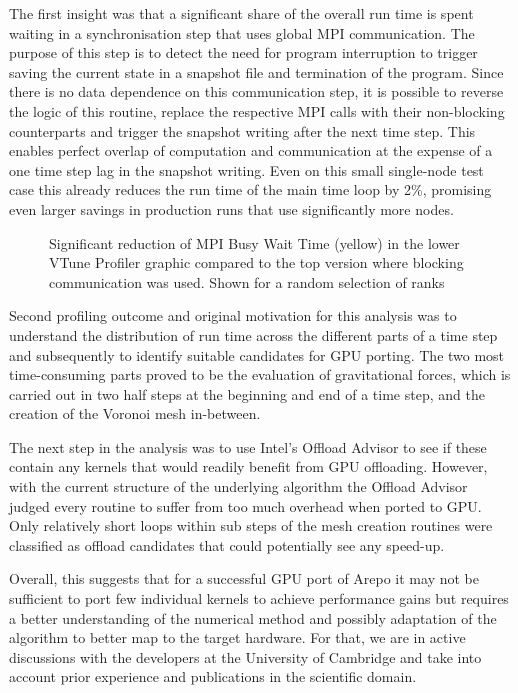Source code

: The first insight was that a significant share of the overall run time is spent waiting in a synchronisation step that uses global MPI communication. The purpose of this step is to detect the need for program interruption to trigger saving the current state in a snapshot file and termination of the program. Since there is no data dependence on this communication step, it is possible to reverse the logic of this routine, replace the respective MPI calls with their non-blocking counterparts and trigger the snapshot writing after the next time step. This enables perfect overlap of computation and communication at the expense of a one time step lag in the snapshot writing. Even on this small single-node test case this already reduces the run time of the main time loop by 2\%, promising even larger savings in production runs that use significantly more nodes.

\begin{figure}[htp]
	\centering
	\caption{Significant reduction of MPI Busy Wait Time (yellow) in the lower VTune Profiler graphic compared to the top version where blocking communication was used. Shown for a random selection of ranks}
	\label{fig:arepo_mpicom}
\end{figure}

Second profiling outcome and original motivation for this analysis was to understand the distribution of run time across the different parts of a time step and subsequently to identify suitable candidates for GPU porting. The two most time-consuming parts proved to be the evaluation of gravitational forces, which is carried out in two half steps at the beginning and end of a time step, and the creation of the Voronoi mesh in-between.

The next step in the analysis was to use Intel's Offload Advisor to see if these contain any kernels that would readily benefit from GPU offloading. However, with the current structure of the underlying algorithm the Offload Advisor judged every routine to suffer from too much overhead when ported to GPU. Only relatively short loops within sub steps of the mesh creation routines were classified as offload candidates that could potentially see any speed-up.

Overall, this suggests that for a successful GPU port of Arepo it may not be sufficient to port few individual kernels to achieve performance gains but requires a better understanding of the numerical method and possibly adaptation of the algorithm to better map to the target hardware. For that, we are in active discussions with the developers at the University of Cambridge and take into account prior experience and publications in the scientific domain.

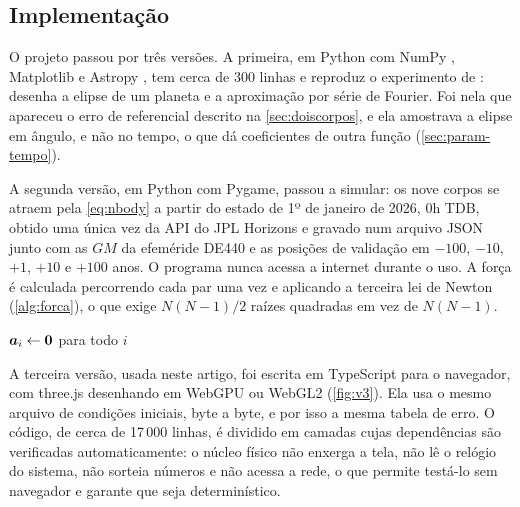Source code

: \subsection{Implementação}\label{cap:implementacao}

O projeto passou por três versões. A primeira, em Python com NumPy \cite{harris2020}, Matplotlib e Astropy \cite{astropy2022}, tem cerca de 300 linhas e reproduz o experimento de : desenha a elipse de um planeta e a aproximação por série de Fourier. Foi nela que apareceu o erro de referencial descrito na \autoref{sec:doiscorpos}, e ela amostrava a elipse em ângulo, e não no tempo, o que dá coeficientes de outra função (\autoref{sec:param-tempo}).

A segunda versão, em Python com Pygame, passou a simular: os nove corpos se atraem pela \autoref{eq:nbody} a partir do estado de 1º de janeiro de 2026, 0h TDB, obtido uma única vez da API do JPL Horizons \cite{giorgini1996} e gravado num arquivo JSON junto com as $GM$ da efeméride DE440 \cite{park2021} e as posições de validação em $-100$, $-10$, $+1$, $+10$ e $+100$ anos. O programa nunca acessa a internet durante o uso. A força é calculada percorrendo cada par uma vez e aplicando a terceira lei de Newton (\autoref{alg:forca}), o que exige $N(N-1)/2$ raízes quadradas em vez de $N(N-1)$.

\begin{algorithm}[htb]
  \caption{Aceleração gravitacional mútua de $N$ corpos}\label{alg:forca}
  $\bm{a}_i \leftarrow \bm{0}$ para todo $i$\;
\end{algorithm}

A terceira versão, usada neste artigo, foi escrita em TypeScript para o navegador, com three.js \cite{threejs} desenhando em WebGPU \cite{webgpu} ou WebGL2 (\autoref{fig:v3}). Ela usa o mesmo arquivo de condições iniciais, byte a byte, e por isso a mesma tabela de erro. O código, de cerca de 17\,000 linhas, é dividido em camadas cujas dependências são verificadas automaticamente: o núcleo físico não enxerga a tela, não lê o relógio do sistema, não sorteia números e não acessa a rede, o que permite testá-lo sem navegador e garante que seja determinístico.

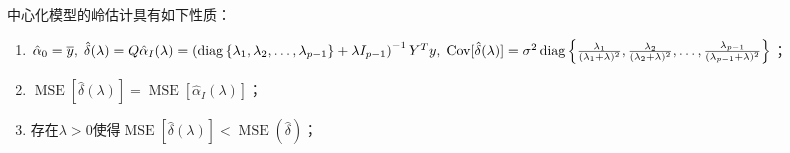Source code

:\begin{property}\label{prop:RidgeEstimate}
	中心化模型的岭估计具有如下性质：
	\begin{enumerate}
		\item $\hat{\alpha}_0=\overline{y},\;\hat{\delta}(\lambda)=Q\hat{\alpha}_I(\lambda)=\left(\operatorname{diag}\left\{\lambda_1, \lambda_2, \dots, \lambda_{p-1}\right\}+\lambda I_{p-1}\right)^{-1}Y^Ty,\;\operatorname{Cov}[\hat{\delta}(\lambda)]=\sigma^2\operatorname{diag}\left\{\frac{\lambda_1}{(\lambda_1+\lambda)^2},\frac{\lambda_2}{(\lambda_2+\lambda)^2},\dots,\frac{\lambda_{p-1}}{(\lambda_{p-1}+\lambda)^2}\right\}$；
		\item $\operatorname{MSE}[\hat{\delta}(\lambda)]=\operatorname{MSE}[\hat{\alpha}_I(\lambda)]$；
		\item 存在$\lambda>0$使得$\operatorname{MSE}[\hat{\delta}(\lambda)]<\operatorname{MSE}(\hat{\delta})$；
	\end{enumerate}
\end{property}
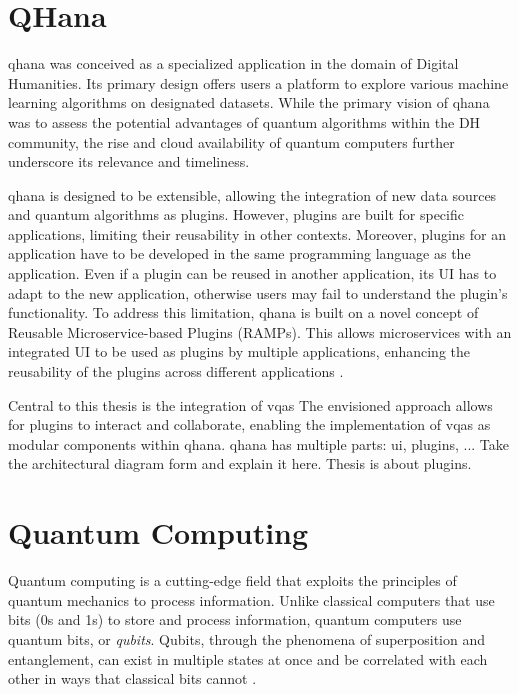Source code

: \documentclass[
  a4paper,  %
  twoside,  %
  bibliography=totoc,
  headsepline,
  cleardoublepage=empty,
  parskip=half,
  draft=false
]{scrbook}
\begin{document}
\section{QHana}
\label{sec:qhana}

\gls{qhana} was conceived as a specialized application in the domain of Digital Humanities.
Its primary design offers users a platform to explore various machine learning algorithms on designated datasets.
While the primary vision of \gls{qhana} was to assess the potential advantages of quantum algorithms within the DH community, the rise and cloud availability of quantum computers further underscore its relevance and timeliness.

\gls{qhana} is designed to be extensible, allowing the integration of new data sources and quantum algorithms as plugins.
However, plugins are built for specific applications, limiting their reusability in other contexts.
Moreover, plugins for an application have to be developed in the same programming language as the application.
Even if a plugin can be reused in another application, its UI has to adapt to the new application, otherwise users may fail to understand the plugin's functionality.
To address this limitation, \gls{qhana} is built on a novel concept of Reusable Microservice-based Plugins (RAMPs).
This allows microservices with an integrated UI to be used as plugins by multiple applications, enhancing the reusability of the plugins across different applications \cite{Buehler2022}.

Central to this thesis is the integration of \glspl{vqa}
The envisioned approach allows for plugins to interact and collaborate, enabling the implementation of \glspl{vqa} as modular components within \gls{qhana}.
\gls{qhana} has multiple parts: \gls{ui}, plugins, ...
Take the architectural diagram form \cite{Buehler2022} and explain it here.
Thesis is about plugins.



\section{Quantum Computing}
\label{sec:quantumComputing}
Quantum computing is a cutting-edge field that exploits the principles of quantum mechanics to process information.
Unlike classical computers that use bits (0s and 1s) to store and process information, quantum computers use quantum bits, or \emph{qubits}.
Qubits, through the phenomena of superposition and entanglement, can exist in multiple states at once and be correlated with each other in ways that classical bits cannot \cite{Nielsen2010}.
\end{document}
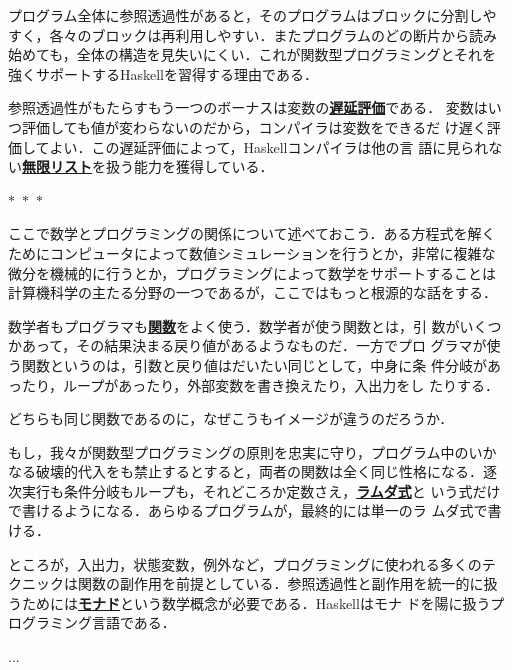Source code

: \documentclass[a5paper,twoside,fleqn,draft]{jsbook}
\newcommand{\separator}{\begin{center}$*$~$*$~$*$\end{center}}
\newcommand{\programminglanguage}[1]{\textsf{#1}}
\newcommand{\haskell}{\programminglanguage{Haskell}}
\newcommand{\keyword}[1]{{\underline{\textbf{#1}}}}
\begin{document}
プログラム全体に参照透過性があると，そのプログラムはブロックに分割しや
すく，各々のブロックは再利用しやすい．またプログラムのどの断片から読み
始めても，全体の構造を見失いにくい．これが関数型プログラミングとそれを
強くサポートする\haskell を習得する理由である．

参照透過性がもたらすもう一つのボーナスは変数の\keyword{遅延評価}である．
変数はいつ評価しても値が変わらないのだから，コンパイラは変数をできるだ
け遅く評価してよい．この遅延評価によって，\haskell コンパイラは他の言
語に見られない\keyword{無限リスト}を扱う能力を獲得している．

\separator

ここで数学とプログラミングの関係について述べておこう．ある方程式を解く
ためにコンピュータによって数値シミュレーションを行うとか，非常に複雑な
微分を機械的に行うとか，プログラミングによって数学をサポートすることは
計算機科学の主たる分野の一つであるが，ここではもっと根源的な話をする．

数学者もプログラマも\keyword{関数}をよく使う．数学者が使う関数とは，引
数がいくつかあって，その結果決まる戻り値があるようなものだ．一方でプロ
グラマが使う関数というのは，引数と戻り値はだいたい同じとして，中身に条
件分岐があったり，ループがあったり，外部変数を書き換えたり，入出力をし
たりする．

どちらも同じ関数であるのに，なぜこうもイメージが違うのだろうか．

もし，我々が関数型プログラミングの原則を忠実に守り，プログラム中のいか
なる破壊的代入をも禁止するとすると，両者の関数は全く同じ性格になる．逐
次実行も条件分岐もループも，それどころか定数さえ，\keyword{ラムダ式}と
いう式だけで書けるようになる．あらゆるプログラムが，最終的には単一のラ
ムダ式で書ける．

ところが，入出力，状態変数，例外など，プログラミングに使われる多くのテ
クニックは関数の副作用を前提としている．参照透過性と副作用を統一的に扱
うためには\keyword{モナド}という数学概念が必要である．\haskell はモナ
ドを陽に扱うプログラミング言語である．

... %




\end{document}

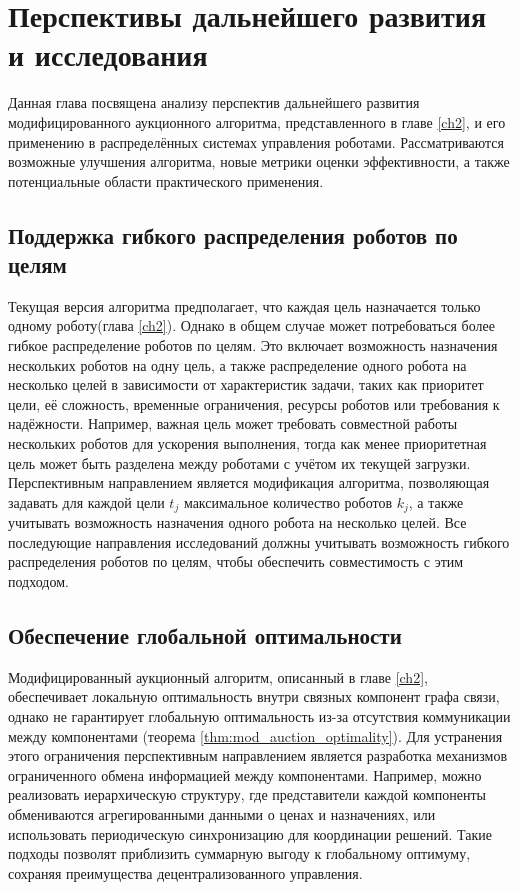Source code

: \chapter{Перспективы дальнейшего развития и исследования}
\label{ch5}

Данная глава посвящена анализу перспектив дальнейшего развития модифицированного аукционного алгоритма, представленного в главе \ref{ch2}, и его применению в распределённых системах управления роботами. Рассматриваются возможные улучшения алгоритма, новые метрики оценки эффективности, а также потенциальные области практического применения.

\section{Поддержка гибкого распределения роботов по целям}
Текущая версия алгоритма предполагает, что каждая цель назначается только одному роботу(глава \ref{ch2}). Однако в общем случае может потребоваться более гибкое распределение роботов по целям. Это включает возможность назначения нескольких роботов на одну цель, а также распределение одного робота на несколько целей в зависимости от характеристик задачи, таких как приоритет цели, её сложность, временные ограничения, ресурсы роботов или требования к надёжности. Например, важная цель может требовать совместной работы нескольких роботов для ускорения выполнения, тогда как менее приоритетная цель может быть разделена между роботами с учётом их текущей загрузки. Перспективным направлением является модификация алгоритма, позволяющая задавать для каждой цели $t_j$ максимальное количество роботов $k_j$, а также учитывать возможность назначения одного робота на несколько целей. Все последующие направления исследований должны учитывать возможность гибкого распределения роботов по целям, чтобы обеспечить совместимость с этим подходом.

\section{Обеспечение глобальной оптимальности}
Модифицированный аукционный алгоритм, описанный в главе \ref{ch2}, обеспечивает локальную оптимальность внутри связных компонент графа связи, однако не гарантирует глобальную оптимальность из-за отсутствия коммуникации между компонентами (теорема \ref{thm:mod_auction_optimality}). Для устранения этого ограничения перспективным направлением является разработка механизмов ограниченного обмена информацией между компонентами. Например, можно реализовать иерархическую структуру, где представители каждой компоненты обмениваются агрегированными данными о ценах и назначениях, или использовать периодическую синхронизацию для координации решений. Такие подходы позволят приблизить суммарную выгоду к глобальному оптимуму, сохраняя преимущества децентрализованного управления.

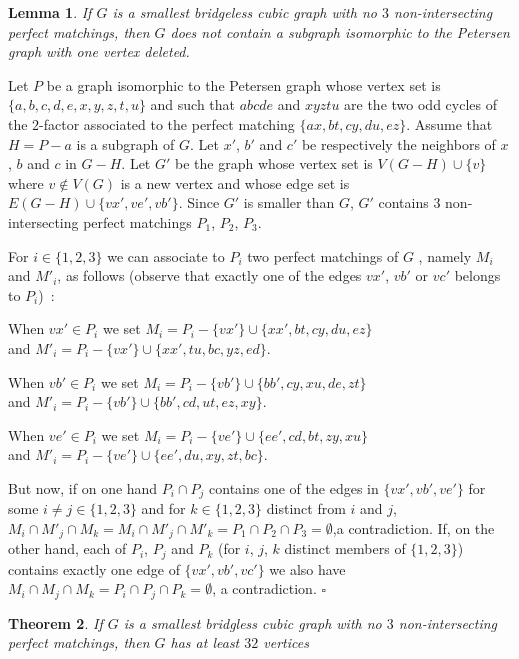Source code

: \documentclass{elsart}
\theoremstyle{plain} \theoremheaderfont{\scshape}
\newtheorem{Thm}{\bf Theorem}
\newtheorem{Lem}[Thm]{\bf Lemma}
\newenvironment{Prf}{{\bf \noindent Proof } }{\hfill$\square$\\}
\begin{document}
\begin{Lem}\label{Lemma:P-vExcluded}  If $G$ is a smallest bridgeless
cubic graph with no $3$ non-intersecting perfect matchings, then $G$
does not contain a subgraph isomorphic to the Petersen graph with
one vertex deleted.
\end{Lem}
\begin{Prf}
Let $P$ be a graph isomorphic to the Petersen graph whose vertex set
is $\{a,b,c,d,e,x,y,z,t,u\}$ and such that $abcde$ and $xyztu$ are
the two odd cycles of the $2$-factor associated to the perfect
matching $\{ax, bt, cy, du, ez\}$. Assume that $H=P-a$ is a subgraph
of $G$. Let $x'$, $b'$ and $c'$ be respectively the neighbors of
$x$, $b$ and $c$ in $G-H$. Let $G'$ be the graph whose vertex set is
$V(G-H)\cup\{v\}$ where $v\notin V(G)$ is a new vertex and whose
edge set is $E(G-H)\cup\{vx', ve', vb'\}$. Since $G'$ is smaller
than $G$, $G'$ contains $3$ non-intersecting perfect matchings
$P_1$, $P_2$, $P_3$.

For $i\in\{1,2,3\}$ we can associate to $P_i$ two perfect matchings
of $G$ , namely $M_i$ and $M'_i$, as follows (observe that exactly
one of the edges $vx'$, $vb'$ or $vc'$ belongs to $P_i$)~:
\begin{description}
\item When $vx'\in P_i$ we set $M_i=P_i-\{vx'\}\cup\{xx', bt, cy, du, ez\}$ \\and $M'_i=P_i-\{vx'\}\cup\{xx', tu, bc, yz, ed\}$.
\item When $vb'\in P_i$ we set $M_i=P_i-\{vb'\}\cup\{bb', cy, xu, de, zt\}$ \\ and $M'_i=P_i-\{vb'\}\cup\{bb', cd, ut, ez, xy\}$.
\item When $ve'\in P_i$ we set $M_i=P_i-\{ve'\}\cup\{ee', cd, bt, zy, xu\}$ \\ and $M'_i=P_i-\{ve'\}\cup\{ee', du, xy, zt, bc\}$.
\end{description}
But now, if on one hand $P_i\cap P_j$ contains one of the edges in
$\{vx', vb', ve'\}$  for some $i\neq j\in\{1,2,3\}$ and  for $k\in
\{1,2,3\}$ distinct from $i$ and $j$, $M_i\cap M'_j\cap M_k=M_i\cap
M'_j\cap M'_k=P_1\cap P_2\cap P_3=\emptyset$,a contradiction. If, on
the other hand, each of $P_i$, $P_j$ and $P_k$ (for $i$, $j$, $k$
distinct members of $\{1,2,3\}$) contains exactly one edge of
$\{vx',vb',vc'\}$ we also have $M_i\cap M_j\cap M_k=P_i\cap P_j\cap
P_k=\emptyset$, a contradiction.
\end{Prf}
\begin{Thm} \label{Theorem:MinimumCounterExample32}
If $G$ is a smallest bridgless cubic graph with no $3$
non-intersecting perfect matchings, then $G$ has at least $32$
vertices
\end{Thm}
\end{document}
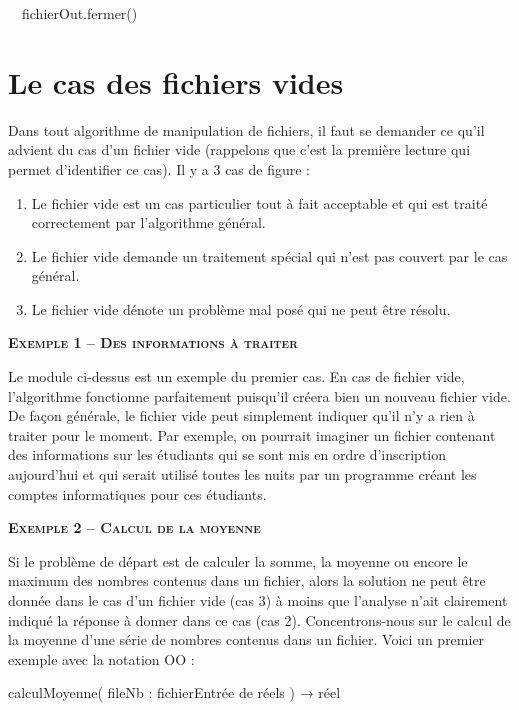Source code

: {\sffamily
\ \ fichierOut.fermer() }

{\sffamily
{}}

\section{Le cas des fichiers vides}
{
Dans tout algorithme de manipulation de fichiers, il faut se demander ce
qu'il advient du cas d'un fichier
vide (rappelons que c'est la première lecture qui
permet d'identifier ce cas). Il y a 3 cas de figure :}

\liststyleNumberingii
\begin{enumerate}
\item {
Le fichier vide est un cas particulier tout à fait acceptable et qui est
traité correctement par l'algorithme général.}
\item {
Le fichier vide demande un traitement spécial qui n'est
pas couvert par le cas général.}
\item {
Le fichier vide dénote un problème mal posé qui ne peut être résolu.}
\end{enumerate}
{\sffamily\bfseries\scshape
Exemple 1 – Des informations à traiter}

{
Le module  ci-dessus est un exemple du
premier cas. En cas de fichier vide, l'algorithme
fonctionne parfaitement puisqu'il créera bien un
nouveau fichier vide. De façon générale, le fichier vide peut
simplement indiquer qu'il n'y a rien
à traiter pour le moment. Par exemple, on pourrait imaginer un fichier
contenant des informations sur les étudiants qui se sont mis en ordre
d'inscription aujourd'hui et qui
serait utilisé toutes les nuits par un programme créant les comptes
informatiques pour ces étudiants. \ }

{\sffamily\bfseries\scshape
Exemple 2 – Calcul de la moyenne}

{
Si le problème de départ est de calculer la somme, la moyenne ou encore
le maximum des nombres contenus dans un fichier, alors la solution ne
peut être donnée dans le cas d'un fichier vide (cas 3)
à moins que l'analyse n'ait
clairement indiqué la réponse à donner dans ce cas (cas 2).
Concentrons-nous sur le calcul de la moyenne d’une série de nombres
contenus dans un fichier. Voici un premier exemple avec la notation OO
:}

{\sffamily
{} calculMoyenne( fileNb : fichierEntrée de réels )
{→} réel}


\bigskip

************

## EXERCISE PROMPT
Which of the lines in the data hold the string "contenus"? Report each of them by copying it.

## EXERCISE RESULT
le maximum des nombres contenus dans un fichier, alors la solution ne
contenus dans un fichier. Voici un premier exemple avec la notation OO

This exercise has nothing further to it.